In re Tournier

17 D.C. App. 481
CourtCourt of Appeals for the D.C. Circuit
DecidedFebruary 5, 1901
DocketNo. 157
StatusPublished

This text of 17 D.C. App. 481 (In re Tournier) is published on Counsel Stack Legal Research, covering Court of Appeals for the D.C. Circuit primary law. Counsel Stack provides free access to over 12 million legal documents including statutes, case law, regulations, and constitutions.

Bluebook
In re Tournier, 17 D.C. App. 481 (D.C. Cir. 1901).

Opinion

Mr.
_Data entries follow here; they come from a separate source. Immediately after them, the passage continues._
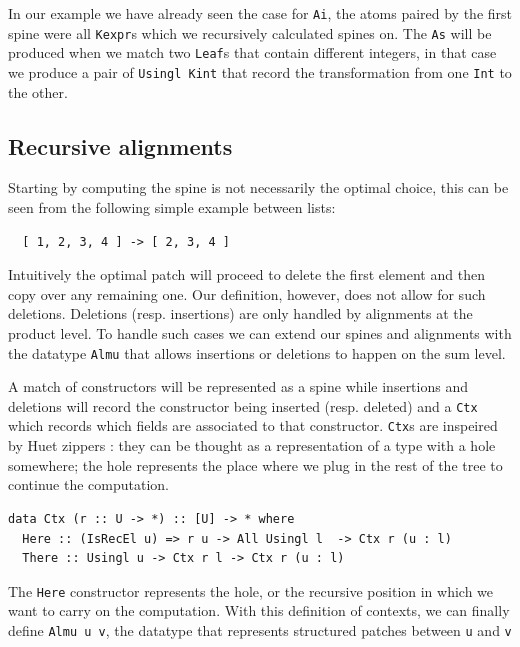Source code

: \documentclass[11pt, titlepage]{article}
\newcommand{\toHaskell}[1]{\texttt{#1}\xspace}
\begin{document}
In our example we have already seen the case for \texttt{Ai}, the atoms paired 
by the first spine were all \texttt{Kexpr}s which we recursively calculated spines on. 
The \texttt{As} will be produced when we match two \texttt{Leaf}s that contain 
different integers, in that case we produce a pair of \texttt{Usingl Kint} that record 
the transformation from one \texttt{Int} to the other.

\subsection{Recursive alignments}\label{recursive alignments}

Starting by computing the spine is not necessarily the optimal choice, this can 
be seen from the following simple example between lists:

\begin{verbatim}
  [ 1, 2, 3, 4 ] -> [ 2, 3, 4 ]
\end{verbatim}
Intuitively the optimal patch will proceed to delete the first element and then 
copy over any remaining one. Our definition, however, does not allow for such 
deletions. Deletions (resp. insertions) are only handled by alignments at the product level. To 
handle such cases we can extend our spines and alignments with the datatype 
\texttt{Almu} that allows insertions or deletions to happen on the sum level.

A match of constructors will be represented as a spine while insertions and 
deletions will record the constructor being inserted (resp. deleted) and a 
\texttt{Ctx} which records which fields are associated to that constructor.
\texttt{Ctx}s are inspeired by Huet zippers \cite{zippers}: they can be thought as a representation 
of a type with a hole somewhere; the hole represents the place where we 
plug in the rest of the tree to continue the computation.

\begin{verbatim}
data Ctx (r :: U -> *) :: [U] -> * where
  Here :: (IsRecEl u) => r u -> All Usingl l  -> Ctx r (u : l)
  There :: Usingl u -> Ctx r l -> Ctx r (u : l)
\end{verbatim}

The \toHaskell{Here} constructor represents the hole, or the recursive position in which we want to carry on the computation.
With this definition of contexts, we can finally define \toHaskell{Almu u v}, the datatype that represents structured patches between \toHaskell{u} and \toHaskell{v}
\end{document}
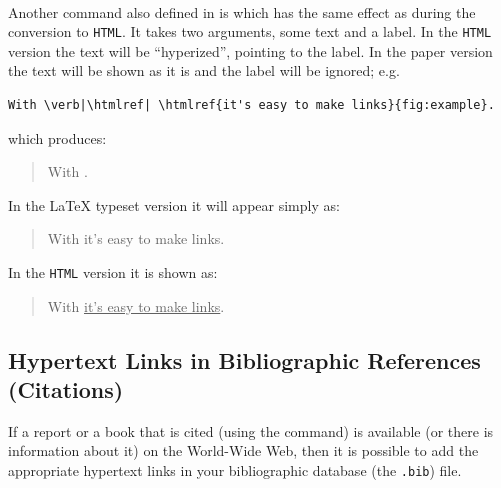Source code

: \paragraph*{\label{htmlref}}
Another command also defined in  is  
which has the same effect as 
during the conversion to \texttt{HTML}.
It takes two arguments, some text and a label. 
In the \texttt{HTML} version the
text will be ``hyperized'', pointing to the label. 
In the paper version the text will be shown as it is 
and the label will be ignored; e.g.
%
%
\begin{small}
\begin{verbatim}
With \verb|\htmlref| \htmlref{it's easy to make links}{fig:example}.
\end{verbatim}
\end{small}
which produces:
\begin{quote}
With  .
\end{quote}
\begin{htmlonly}
In the \LaTeX{} typeset version it will appear simply as:
\begin{quote}
With  it's easy to make links.
\end{quote}
\end{htmlonly}
\begin{latexonly}
In the \texttt{HTML} version it is shown as:
\begin{quote}
With  \underline{it's easy to make links}.
\end{quote}
\end{latexonly}
\html{\\}
\goodbreak

\subsection{Hypertext Links in Bibliographic References (Citations)}%
\tableofchildlinks*
{}%
%
\html{\\}%
If a report or a book that is cited (using the  command) 
is available (or there is information about it) on the World-Wide
Web, then it is possible to add the appropriate hypertext links
in your bibliographic database (the \texttt{.bib}) file.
Chief Justice Alvey

delivered the opinion of the Court :

This is an appeal from the Patent Office, taken from the refusal of the Assistant Commissioner of Patents to grant to. [482]*482the appellant, Julius C. Tournier, a patent for a design for an attaching-plug for electric circuits, as set forth in his application. The application was filed in the Patent Office November 30, 1898.

The specification and claim of the alleged invention, as set forth in the application, are as follows:

As shown in the drawings, referred to,, the leading or material feature of my design consists of the shape or configuration of the attaching-plug. The top A of the plug is expanded into a cap having a wide, smooth, cylindrical band a extending around the plug. The top of the cap is shaped approximately to a spherical segment arising directly from the band. The lower part B of the plug has spiral grooves b and a tapering end b', with a slightly projecting tip b2.
The top C of the plug, seen best in Fig. 1, has an approximately central aperture c, and an opening c' near one side of its circular periphery. It is apparent that my design may be applied to fuse-plugs or similar articles for use in electric circuits.
“ What I claim as new and desire to secure by letters patent of the United States is—
“ The design for an attaching-plug for electric circuits, as herein set forth.”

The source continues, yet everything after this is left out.